[A Ball Player’s Career by Adrian C. Anson]@TWC D-Link book
A Ball Player’s Career

CHAPTER XXI
7/15

Pretty girls, too, were very much in evidence, and the eyes of many of our party strayed in their direction, especially those of the unmarried men, which variety composed the majority of our party.
Business in Honolulu the day before had been entirely suspended in expectation of our arrival, and great was the disappointment when the day passed without the steamer being sighted.

It was then thought that we would not put in an appearance before Monday, and so, when the word went around on Sunday morning that the "Alameda" was coming in, the entire city was taken by surprise and everything was bustle and confusion.
King Kalakuau had set up a great portion of the night awaiting our coming, and so disappointed was he when we failed to put in an appearance that he accumulated an uncomfortable load, and this he was engaged in sleeping off when he was awakened by his courtiers and informed of our arrival.
Shortly after we had shaken hands with the members of the reception committee and the steamer had been made fast to the dock we entered the carriages that had been provided for us and were driven to the Royal Hawaiian Hotel, passing by the palace of King Kalakuau on the way.

The streets were in themselves a novelty, being lined by stately palms, cocoanuts and bananas, laden with fruits and nuts, while there were flowers everywhere.

The hotel, which stood in the center of beautifully laid out grounds, seemed like some palatial residence, and we were no sooner seated in the spacious dining-room, with its open windows extending from floor to ceiling, than the Royal Band began a concert in the music-stand beneath the windows.
This band was certainly a magnificent one, and one that has but few equals in the world, or had at that time, it being then under the leadership of Bandmaster Berger, a musician of the first class.
At breakfast that morning we were served for the first time with the native dish of "Poi," a pink-colored mush that, to be appreciated, must be eaten in the native manner, the people to the manner born plunging a forefinger into the dish, giving it a peculiar twist that causes it to cling, and then depositing it between the lips, where the "Poi" remains and the finger is again ready to seek the dish.

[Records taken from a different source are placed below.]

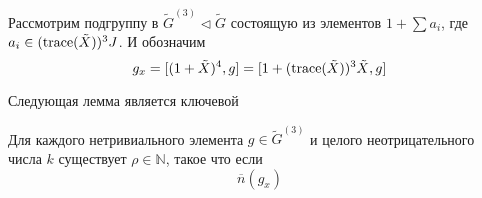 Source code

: Рассмотрим подгруппу в $\tilde{G}^{(3)}\triangleleft\tilde{G}$ состоящую из элементов $1 + \sum a_i$, где $a_i \in (\mathrm{trace}(\tilde{X}))^3 J$.
И обозначим \[g_x = [(1 + \tilde{X})^4, g] = [1 + (\mathrm{trace}(\tilde{X}))^3 \tilde{X}, g]\]

Следующая лемма является ключевой

\begin{lemma}
    Для каждого нетривиального элемента $g\in \tilde{G}^{(3)}$ и целого неотрицательного числа $k$ существует $\rho \in \mathbb{N}$, такое что если
    \[
        \overline{n}(g_x)
    \]
\end{lemma}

In eating in such a fashion Frank Flint would have had away the best of it, and, as it was, I noticed both then and afterward that men like Williamson, Ward and others, who boasted of a base-ball finger, managed to get away with something more than their share of the delicacy.
On the balconies after breakfast we again listened to the sweet strains of the "Aloha Oe," the welcome song of the native Islanders, with which we had been greeted on our arrival at the docks.
As we stood on the balconies taking in the beautiful sights by which we were surrounded, we were informed that his majesty, "the King of the Cannibal Islands," as some members of the party irreverently referred to him, would be pleased to receive us at eleven o'clock at the palace.